The thing that scared us the most as we were doing the study was when the massive toxicity results started rolling in ... combined with none of the elapid antivenoms doing a bloody thing. We started seeing a list with names like Schmidt, Mertens, boomslang, twig snake on it...... and really didn't want to scroll down and see our names on it! Particularly once we started getting in all sorts of weird snakes not widely available. We actually had to start treating all of the 'colubrids' as hot snakes since we had no idea what we were getting into with some of them (combined with the lack of antivenom). This all started one day when the Boiga nigriceps came up as toxic as a death adder..... well unfortunately I had just donated the pair to the petting zoo! Oops ;-p Just after this, one of the lesser known Coluber species from Egypt smacked a pet store employee really bloody hard (systemic neurotoxicity). This very much caught us off guard.

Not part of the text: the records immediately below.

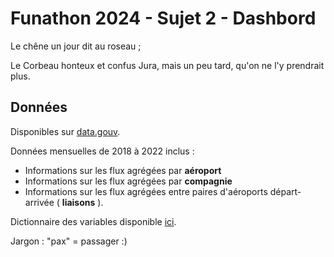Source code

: # Funathon 2024 - Sujet 2 - Dashbord

Le chêne un jour dit au roseau ;

Le Corbeau honteux et confus
Jura, mais un peu tard, qu'on ne l'y prendrait plus.

## Données

Disponibles sur [data.gouv](https://www.data.gouv.fr/fr/datasets/trafic-aerien-commercial-mensuel-francais-par-paire-daeroports-par-sens-depuis-1990/).

Données mensuelles de 2018 à 2022 inclus : 

- Informations sur les flux agrégées par __aéroport__
- Informations sur les flux agrégées par __compagnie__
- Informations sur les flux agrégées entre paires d'aéroports départ-arrivée ( __liaisons__ ).

Dictionnaire des variables disponible [ici](https://www.data.gouv.fr/fr/datasets/r/6c38d3c3-0822-45eb-80fc-fac353a55d11).

Jargon : "pax" = passager :)
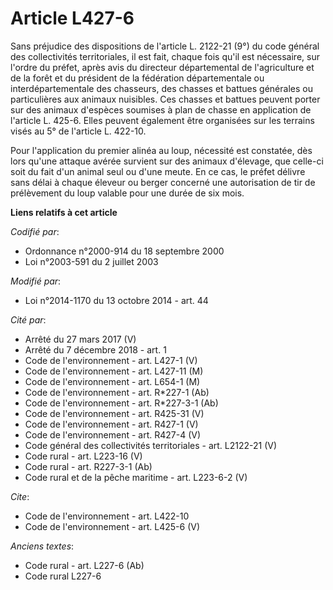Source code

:# Article L427-6

Sans préjudice des dispositions de l'article L. 2122-21 (9°) du code général des collectivités territoriales, il est fait,
chaque fois qu'il est nécessaire, sur l'ordre du préfet, après avis du directeur départemental de l'agriculture et de la
forêt et du président de la fédération départementale ou interdépartementale des chasseurs, des chasses et battues générales
ou particulières aux animaux nuisibles. Ces chasses et battues peuvent porter sur des animaux d'espèces soumises à plan de
chasse en application de l'article L. 425-6. Elles peuvent également être organisées sur les terrains visés au 5° de
l'article L. 422-10.

Pour l'application du premier alinéa au loup, nécessité est constatée, dès lors qu'une attaque avérée survient sur des
animaux d'élevage, que celle-ci soit du fait d'un animal seul ou d'une meute. En ce cas, le préfet délivre sans délai à
chaque éleveur ou berger concerné une autorisation de tir de prélèvement du loup valable pour une durée de six mois.

**Liens relatifs à cet article**

_Codifié par_:

  - Ordonnance n°2000-914 du 18 septembre 2000
  - Loi n°2003-591 du 2 juillet 2003

_Modifié par_:

  - Loi n°2014-1170 du 13 octobre 2014 - art. 44

_Cité par_:

  - Arrêté du 27 mars 2017 (V)
  - Arrêté du 7 décembre 2018 - art. 1
  - Code de l'environnement - art. L427-1 (V)
  - Code de l'environnement - art. L427-11 (M)
  - Code de l'environnement - art. L654-1 (M)
  - Code de l'environnement - art. R*227-1 (Ab)
  - Code de l'environnement - art. R*227-3-1 (Ab)
  - Code de l'environnement - art. R425-31 (V)
  - Code de l'environnement - art. R427-1 (V)
  - Code de l'environnement - art. R427-4 (V)
  - Code général des collectivités territoriales - art. L2122-21 (V)
  - Code rural - art. L223-16 (V)
  - Code rural - art. R227-3-1 (Ab)
  - Code rural et de la pêche maritime - art. L223-6-2 (V)

_Cite_:

  - Code de l'environnement - art. L422-10
  - Code de l'environnement - art. L425-6 (V)

_Anciens textes_:

  - Code rural - art. L227-6 (Ab)
  - Code rural L227-6
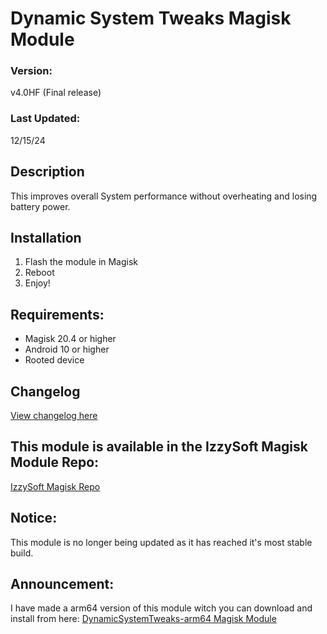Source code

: # Dynamic System Tweaks Magisk Module

### Version:
v4.0HF (Final release)

### Last Updated:
12/15/24

## Description
This improves overall System performance without overheating and losing battery power.

## Installation 
1. Flash the module in Magisk
3. Reboot
4. Enjoy!

## Requirements:
- Magisk 20.4 or higher
- Android 10 or higher
- Rooted device

## Changelog
[View changelog here](https://github.com/PS2ClassicsVault/Dynamic-System-Tweaks-Magisk-Module/blob/main/changelog.md)


## This module is available in the IzzySoft Magisk Module Repo:
[IzzySoft Magisk Repo](https://apt.izzysoft.de/magisk/)

## Notice:
This module is no longer being updated as it has reached it's most stable build.

## Announcement:
I have made a arm64 version of this module witch you can download and install from here: [DynamicSystemTweaks-arm64 Magisk Module](https://github.com/PS2ClassicsVault/DynamicSystemTweaks-arm64-Magisk-Module)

Some of the ones I'd personally rate as of potentially real concern is anything in the Psammophiinae family (Psammophis, Malpolon) and I'd also treat some of the Pseudoxyrhophiinae family genera with concern (these are the Madagascar colubrids). This is due in part of previous bite reports (Psammophis, Malpolon), devastating mouse kill times for Psammophis and the genetic affinity of both families, their closest relatives is the highly toxic Atractaspidae family and also the Elapidae! They are very much 'protoelapids'. The Colubrinae family as a general rule have venoms packed full of 3FTx neurotoxins. I now give the larger Boiga much more respect than I did previously. While I don't think they would be normally capable of lethal envenomations they certainly can cause notable symptoms (I had one 2.2 meter B. dendrophila get me good and it was 'death adder-lite').

Ironically, the ones that are usually batted around as potential concerns, particularly Xenodontinae family members like Heterodon and Hydrodynastes actually appear to be of lesser concern than a lot of the others. Very sustained and vigorous chewing by both these species has certainly produced clinically relevant symptoms but not to the extent of some of the others. That said, other Xenodontinae have been shown to be lethal (e.g. Philodryas).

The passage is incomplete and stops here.